Brita put in, "Didn't you see the look on Pappa's face when he was talking about that Liljefors woman? That whole family is made up of witches, don't you know that, Lukas? And one of them put Pappa under her spell. Now we have a witch for a half-sister!"

Lukas eyed her and drawled sardonically, "I assume you know what century this is." Brita got his meaning and reddened, but refused to back down from her stance. Gritting his teeth, he looked at Jannike. "So what poisonous remarks do you have to make?"

"Frida's going to be Pappa's favorite," Jannike said sourly. "Not only does she remind him of her mother, she's incredibly beautiful. You can see at a glance that she's a Liljefors—she has their golden hair and blue eyes and model's face."

"Then you're merely jealous," Lukas said, and Jannike rolled her eyes.

"To hell with that," exploded Gunnar. "It makes no difference how pretty she is. The fact is, she looks like her mother—the love of Pappa's life. Now that he's met his daughter by that Liljefors woman, he'll want to find out what happened to his precious Catta. And if he does, he'll completely forget poor Mamma! You heard him say he never loved Mamma as he did that woman!"

"I hope her mother's dead," Brita snapped.

Lukas barely restrained himself from slapping his sister's face. "I never knew you to be so cruel and bitter, Brita," he said, enraged. "The three of you amaze me, and you make me ashamed to call you my siblings.

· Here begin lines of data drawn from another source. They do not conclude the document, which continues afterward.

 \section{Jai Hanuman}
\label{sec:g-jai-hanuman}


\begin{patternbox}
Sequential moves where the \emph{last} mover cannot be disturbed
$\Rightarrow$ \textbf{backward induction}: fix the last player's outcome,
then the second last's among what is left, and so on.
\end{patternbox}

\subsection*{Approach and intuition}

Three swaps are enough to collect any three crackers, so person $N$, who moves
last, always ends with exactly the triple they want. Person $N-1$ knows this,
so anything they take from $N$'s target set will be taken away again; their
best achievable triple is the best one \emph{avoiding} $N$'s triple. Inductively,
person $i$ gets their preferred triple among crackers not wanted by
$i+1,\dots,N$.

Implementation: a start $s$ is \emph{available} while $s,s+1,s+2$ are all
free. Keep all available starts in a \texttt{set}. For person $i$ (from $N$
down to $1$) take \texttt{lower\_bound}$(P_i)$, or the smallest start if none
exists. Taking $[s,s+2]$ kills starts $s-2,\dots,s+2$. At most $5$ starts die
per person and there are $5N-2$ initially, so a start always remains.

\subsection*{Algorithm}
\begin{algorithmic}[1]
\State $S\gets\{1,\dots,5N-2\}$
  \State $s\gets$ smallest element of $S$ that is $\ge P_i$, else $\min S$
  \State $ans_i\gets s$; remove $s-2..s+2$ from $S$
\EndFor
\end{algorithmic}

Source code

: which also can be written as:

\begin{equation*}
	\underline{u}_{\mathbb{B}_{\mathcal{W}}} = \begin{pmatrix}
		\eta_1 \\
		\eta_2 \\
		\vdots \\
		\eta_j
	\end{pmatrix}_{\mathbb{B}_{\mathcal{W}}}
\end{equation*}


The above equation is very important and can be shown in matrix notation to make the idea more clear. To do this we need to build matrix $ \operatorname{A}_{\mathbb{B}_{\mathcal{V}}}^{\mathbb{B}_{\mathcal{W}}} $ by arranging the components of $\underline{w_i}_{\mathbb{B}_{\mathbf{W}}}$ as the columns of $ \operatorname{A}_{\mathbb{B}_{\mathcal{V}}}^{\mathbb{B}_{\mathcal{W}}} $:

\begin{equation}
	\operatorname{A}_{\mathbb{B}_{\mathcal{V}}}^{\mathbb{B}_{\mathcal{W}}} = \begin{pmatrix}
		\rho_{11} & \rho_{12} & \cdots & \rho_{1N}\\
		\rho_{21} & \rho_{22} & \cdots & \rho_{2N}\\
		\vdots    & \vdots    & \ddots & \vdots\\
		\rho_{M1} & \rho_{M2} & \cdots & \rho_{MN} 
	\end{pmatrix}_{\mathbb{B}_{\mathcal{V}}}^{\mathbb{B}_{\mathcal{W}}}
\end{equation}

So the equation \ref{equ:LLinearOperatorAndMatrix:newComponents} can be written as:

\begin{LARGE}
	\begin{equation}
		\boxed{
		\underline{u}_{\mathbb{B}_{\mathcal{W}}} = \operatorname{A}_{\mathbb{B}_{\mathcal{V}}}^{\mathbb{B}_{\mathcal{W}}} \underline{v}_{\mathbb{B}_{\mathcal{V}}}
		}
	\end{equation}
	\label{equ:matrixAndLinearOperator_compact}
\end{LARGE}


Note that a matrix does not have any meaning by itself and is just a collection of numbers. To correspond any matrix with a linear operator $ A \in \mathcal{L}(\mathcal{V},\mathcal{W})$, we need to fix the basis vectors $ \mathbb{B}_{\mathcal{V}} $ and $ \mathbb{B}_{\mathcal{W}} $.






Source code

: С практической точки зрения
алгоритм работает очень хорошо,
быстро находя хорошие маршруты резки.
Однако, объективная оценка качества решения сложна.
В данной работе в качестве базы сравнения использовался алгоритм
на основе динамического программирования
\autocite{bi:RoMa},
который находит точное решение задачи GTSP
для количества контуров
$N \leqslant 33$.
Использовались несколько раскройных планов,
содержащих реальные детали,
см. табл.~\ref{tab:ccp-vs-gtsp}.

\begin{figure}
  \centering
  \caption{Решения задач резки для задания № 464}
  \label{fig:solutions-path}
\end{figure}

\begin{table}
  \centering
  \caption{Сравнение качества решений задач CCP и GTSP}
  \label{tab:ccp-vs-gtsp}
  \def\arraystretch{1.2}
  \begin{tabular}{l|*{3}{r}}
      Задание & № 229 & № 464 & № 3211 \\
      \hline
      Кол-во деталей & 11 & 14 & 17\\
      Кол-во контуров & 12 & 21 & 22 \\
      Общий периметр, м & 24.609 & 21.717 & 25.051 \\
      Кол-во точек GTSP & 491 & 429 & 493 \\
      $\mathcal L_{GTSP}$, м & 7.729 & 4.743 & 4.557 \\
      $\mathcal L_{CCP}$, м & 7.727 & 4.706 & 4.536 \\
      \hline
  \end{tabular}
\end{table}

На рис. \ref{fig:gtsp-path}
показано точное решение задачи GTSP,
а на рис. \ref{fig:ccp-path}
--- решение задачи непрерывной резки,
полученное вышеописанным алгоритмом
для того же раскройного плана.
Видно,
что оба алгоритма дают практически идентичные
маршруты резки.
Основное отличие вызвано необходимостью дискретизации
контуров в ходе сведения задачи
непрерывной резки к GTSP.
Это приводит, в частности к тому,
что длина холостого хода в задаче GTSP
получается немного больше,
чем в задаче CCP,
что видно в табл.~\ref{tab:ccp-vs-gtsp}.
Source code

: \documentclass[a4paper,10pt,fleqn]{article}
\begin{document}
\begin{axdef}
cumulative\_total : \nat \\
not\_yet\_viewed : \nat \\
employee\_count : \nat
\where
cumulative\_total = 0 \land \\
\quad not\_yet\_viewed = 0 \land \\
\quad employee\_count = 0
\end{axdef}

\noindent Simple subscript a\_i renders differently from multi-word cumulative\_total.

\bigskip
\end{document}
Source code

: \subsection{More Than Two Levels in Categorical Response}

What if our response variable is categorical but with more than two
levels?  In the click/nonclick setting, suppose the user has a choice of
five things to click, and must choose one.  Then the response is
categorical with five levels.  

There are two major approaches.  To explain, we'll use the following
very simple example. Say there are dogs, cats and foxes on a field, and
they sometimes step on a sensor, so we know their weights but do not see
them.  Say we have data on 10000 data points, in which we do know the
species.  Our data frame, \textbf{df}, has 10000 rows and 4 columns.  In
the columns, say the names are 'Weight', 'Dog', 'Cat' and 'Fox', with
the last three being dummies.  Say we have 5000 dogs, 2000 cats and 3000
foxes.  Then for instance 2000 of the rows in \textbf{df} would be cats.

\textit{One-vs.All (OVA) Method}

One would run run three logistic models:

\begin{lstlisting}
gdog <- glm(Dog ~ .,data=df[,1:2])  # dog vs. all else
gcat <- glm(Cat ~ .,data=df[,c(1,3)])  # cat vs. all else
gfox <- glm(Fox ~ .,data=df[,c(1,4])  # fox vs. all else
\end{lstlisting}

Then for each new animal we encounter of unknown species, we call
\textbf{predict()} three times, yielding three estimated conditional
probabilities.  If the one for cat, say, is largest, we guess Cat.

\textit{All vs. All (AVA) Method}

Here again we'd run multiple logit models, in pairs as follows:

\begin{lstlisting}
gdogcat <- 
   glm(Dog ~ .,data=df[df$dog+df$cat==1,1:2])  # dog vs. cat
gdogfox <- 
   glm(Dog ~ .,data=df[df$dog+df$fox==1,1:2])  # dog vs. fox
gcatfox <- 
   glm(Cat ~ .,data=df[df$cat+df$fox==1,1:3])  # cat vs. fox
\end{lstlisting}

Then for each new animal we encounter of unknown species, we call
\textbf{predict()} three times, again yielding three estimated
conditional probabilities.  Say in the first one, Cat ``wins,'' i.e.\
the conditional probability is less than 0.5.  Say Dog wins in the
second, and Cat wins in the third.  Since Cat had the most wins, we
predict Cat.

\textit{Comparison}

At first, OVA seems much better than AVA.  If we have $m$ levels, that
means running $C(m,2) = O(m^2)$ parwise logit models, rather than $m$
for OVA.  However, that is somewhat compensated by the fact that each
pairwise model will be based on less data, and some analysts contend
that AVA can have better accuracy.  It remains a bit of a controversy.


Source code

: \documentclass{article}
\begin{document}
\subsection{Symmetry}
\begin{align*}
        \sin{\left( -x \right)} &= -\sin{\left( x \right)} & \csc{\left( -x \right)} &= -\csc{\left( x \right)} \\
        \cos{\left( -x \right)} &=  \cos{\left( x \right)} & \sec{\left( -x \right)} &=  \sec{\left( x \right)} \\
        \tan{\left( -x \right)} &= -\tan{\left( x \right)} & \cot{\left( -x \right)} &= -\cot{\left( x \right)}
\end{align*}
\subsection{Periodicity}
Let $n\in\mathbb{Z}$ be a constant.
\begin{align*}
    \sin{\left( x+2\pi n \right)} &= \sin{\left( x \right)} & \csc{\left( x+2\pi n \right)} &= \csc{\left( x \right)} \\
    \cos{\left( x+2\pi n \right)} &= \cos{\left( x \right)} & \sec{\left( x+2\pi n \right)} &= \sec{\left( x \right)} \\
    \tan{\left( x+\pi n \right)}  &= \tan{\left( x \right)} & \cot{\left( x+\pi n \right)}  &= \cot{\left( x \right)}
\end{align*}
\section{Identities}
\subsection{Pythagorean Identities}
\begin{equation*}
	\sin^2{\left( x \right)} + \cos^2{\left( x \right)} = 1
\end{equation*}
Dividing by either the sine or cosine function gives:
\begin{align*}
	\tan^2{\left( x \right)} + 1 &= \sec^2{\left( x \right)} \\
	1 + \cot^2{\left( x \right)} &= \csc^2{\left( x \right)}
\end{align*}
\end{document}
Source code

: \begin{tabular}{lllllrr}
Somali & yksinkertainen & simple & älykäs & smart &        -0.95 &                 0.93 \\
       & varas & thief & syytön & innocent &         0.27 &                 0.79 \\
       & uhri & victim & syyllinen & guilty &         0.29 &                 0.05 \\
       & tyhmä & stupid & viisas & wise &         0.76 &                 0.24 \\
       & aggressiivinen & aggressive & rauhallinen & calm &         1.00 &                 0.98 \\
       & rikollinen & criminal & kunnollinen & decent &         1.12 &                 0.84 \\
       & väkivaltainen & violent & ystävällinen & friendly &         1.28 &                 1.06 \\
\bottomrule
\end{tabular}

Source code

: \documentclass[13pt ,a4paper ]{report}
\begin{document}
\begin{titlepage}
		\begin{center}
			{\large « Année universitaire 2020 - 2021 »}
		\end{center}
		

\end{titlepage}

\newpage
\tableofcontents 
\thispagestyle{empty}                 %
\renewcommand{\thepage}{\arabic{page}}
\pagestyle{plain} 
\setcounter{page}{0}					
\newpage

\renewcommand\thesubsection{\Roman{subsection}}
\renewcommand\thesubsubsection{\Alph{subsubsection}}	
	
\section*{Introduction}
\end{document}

It's a shame that you've all forgotten common human decency in the face of your anger and petty jealousy!"

"Just whose side are you on, Lukas Dannegård?" Jannike demanded.

Lukas closed his eyes and shook his head. "I've always been on Pappa's side, if you really find it necessary to ask. I think a wish he's had all these years has finally been fulfilled, and I believe he feels his family is complete at last. He's happy; I can see it in his eyes. But I suppose that doesn't matter to you three. As long as Brita, Jannike and Gunnar are happy, it doesn't matter who else is miserable—even your father, whom you supposedly love." He didn't wait for their responses; he turned and left the room, unable to withstand the force of their hatred and resentment any longer.

Kristofer and Frida both looked up when he entered, and they both smiled, Frida a little shyly. "Where are your brother and sisters?" Kristofer asked.

Lukas heaved a sigh. "They're not quite ready to meet you yet, Frida," he said with a weak smile of apology. "Perhaps later on…" It may have to be on neutral ground, he thought with dread. I sense a war in the making, and if I'm right, then Gunnar's prediction that this family will be torn apart may very well come true!